Rudolph the foal found abandoned in a Christmas tree farm - and rescued just in time for Christmas
Published 23/12/2015 | 21:04
A horse charity is appealing for information after a tiny foal was found abandoned in a Christmas tree tarm in Norfolk.
The chestnut colt, which the charity has named Rudolph, was discovered by a member of the public who called in the RSPCA and World Horse Welfare for help.
Rudolph has an injury to his right hind leg and severe ulceration to one eye, both of which were causing him a lot of discomfort.
He's now safe and warm, and is being looked after by World Horse Welfare.
The charity is trying to locate his owner.

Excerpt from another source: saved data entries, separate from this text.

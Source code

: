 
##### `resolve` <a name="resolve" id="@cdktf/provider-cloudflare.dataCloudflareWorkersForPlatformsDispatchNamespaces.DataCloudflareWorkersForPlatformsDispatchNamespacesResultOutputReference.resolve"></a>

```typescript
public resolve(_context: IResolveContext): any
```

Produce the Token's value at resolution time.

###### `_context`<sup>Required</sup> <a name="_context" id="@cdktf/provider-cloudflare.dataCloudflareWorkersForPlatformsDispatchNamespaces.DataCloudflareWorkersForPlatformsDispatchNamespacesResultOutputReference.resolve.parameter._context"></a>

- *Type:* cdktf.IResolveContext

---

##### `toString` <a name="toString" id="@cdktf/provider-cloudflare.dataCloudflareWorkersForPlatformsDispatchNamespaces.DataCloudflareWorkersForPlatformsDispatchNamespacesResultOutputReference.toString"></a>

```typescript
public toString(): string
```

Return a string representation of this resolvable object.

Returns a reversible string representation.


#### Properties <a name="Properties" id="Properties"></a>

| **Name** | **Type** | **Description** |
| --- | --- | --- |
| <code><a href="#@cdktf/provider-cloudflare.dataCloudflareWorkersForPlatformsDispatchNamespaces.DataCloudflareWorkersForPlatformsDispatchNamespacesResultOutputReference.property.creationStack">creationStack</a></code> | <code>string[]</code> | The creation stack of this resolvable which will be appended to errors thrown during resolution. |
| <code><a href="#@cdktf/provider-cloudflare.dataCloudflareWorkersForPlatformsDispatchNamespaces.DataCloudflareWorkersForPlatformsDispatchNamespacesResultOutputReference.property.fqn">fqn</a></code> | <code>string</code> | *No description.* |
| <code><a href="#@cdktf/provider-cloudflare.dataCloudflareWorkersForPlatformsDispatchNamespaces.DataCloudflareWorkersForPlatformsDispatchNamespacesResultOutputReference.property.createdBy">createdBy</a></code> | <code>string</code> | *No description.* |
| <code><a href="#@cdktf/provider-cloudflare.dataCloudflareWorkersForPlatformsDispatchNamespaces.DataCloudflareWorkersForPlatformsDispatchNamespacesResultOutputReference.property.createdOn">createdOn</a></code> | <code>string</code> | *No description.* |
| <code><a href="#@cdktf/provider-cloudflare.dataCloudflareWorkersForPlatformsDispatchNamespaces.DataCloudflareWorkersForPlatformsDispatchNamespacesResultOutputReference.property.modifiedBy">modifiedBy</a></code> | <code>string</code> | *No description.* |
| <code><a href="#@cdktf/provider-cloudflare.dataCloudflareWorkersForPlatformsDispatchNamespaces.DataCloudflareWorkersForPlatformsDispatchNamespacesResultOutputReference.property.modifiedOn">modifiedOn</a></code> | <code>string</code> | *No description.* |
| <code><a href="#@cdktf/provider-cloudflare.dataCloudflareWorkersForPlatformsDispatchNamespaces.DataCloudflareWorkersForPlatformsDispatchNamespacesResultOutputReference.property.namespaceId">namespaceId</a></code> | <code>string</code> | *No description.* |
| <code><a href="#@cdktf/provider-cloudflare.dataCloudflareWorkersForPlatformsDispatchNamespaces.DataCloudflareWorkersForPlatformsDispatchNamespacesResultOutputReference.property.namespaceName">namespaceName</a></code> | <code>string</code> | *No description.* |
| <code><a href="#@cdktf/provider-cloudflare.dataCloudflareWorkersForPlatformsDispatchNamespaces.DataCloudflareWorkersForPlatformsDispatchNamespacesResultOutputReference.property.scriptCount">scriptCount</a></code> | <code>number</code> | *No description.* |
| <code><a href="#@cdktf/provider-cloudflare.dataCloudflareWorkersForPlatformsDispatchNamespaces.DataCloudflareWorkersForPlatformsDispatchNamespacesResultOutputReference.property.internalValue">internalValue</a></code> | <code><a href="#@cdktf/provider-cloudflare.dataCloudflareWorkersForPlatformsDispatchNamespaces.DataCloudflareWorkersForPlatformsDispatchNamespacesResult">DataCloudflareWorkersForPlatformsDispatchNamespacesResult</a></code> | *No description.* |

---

World Horse Welfare Field Officer, Jacko Jackson visited Rudolph when he was found. He said:
“This is sadly not an unusual case of a horse being dumped and left to fend for himself. Thankfully Rudolph was discovered and he’s now in a safe place receiving the treatment he so desperately needed for his injuries.
“Rudolph has no microchip so we have no way of identifying his owner. If anyone has any information about Rudolph or recognises him we urge them to get in touch with either World Horse Welfare or the RSPCA.
“It’s fortunate the weather has been so mild recently; otherwise it could have been a very different story. Thankfully Rudolph is now in safe hands. Christmas has come early for this little pony.”
RSPCA deputy chief inspector Ben Kirby said:
"This poor little foal was in a sorry state - he was found alone in a field and was clearly injured; one of his eyes was badly ulcerated and he had a nasty leg injury. It's so sad to think somebody could have cruelly left Rudolph like this with such painful injuries, and just before Christmas too.
"He was treated by vets and I am so grateful that World Horse Welfare have taken him in. It's a relief to know that at least one more horse in need of rescue is now safe in time for Christmas.”
If anyone has any information about Rudolph or recognises him they can report it in confidence to World Horse Welfare on 08000 480 180 or the RSPCA on 0300 123 8018.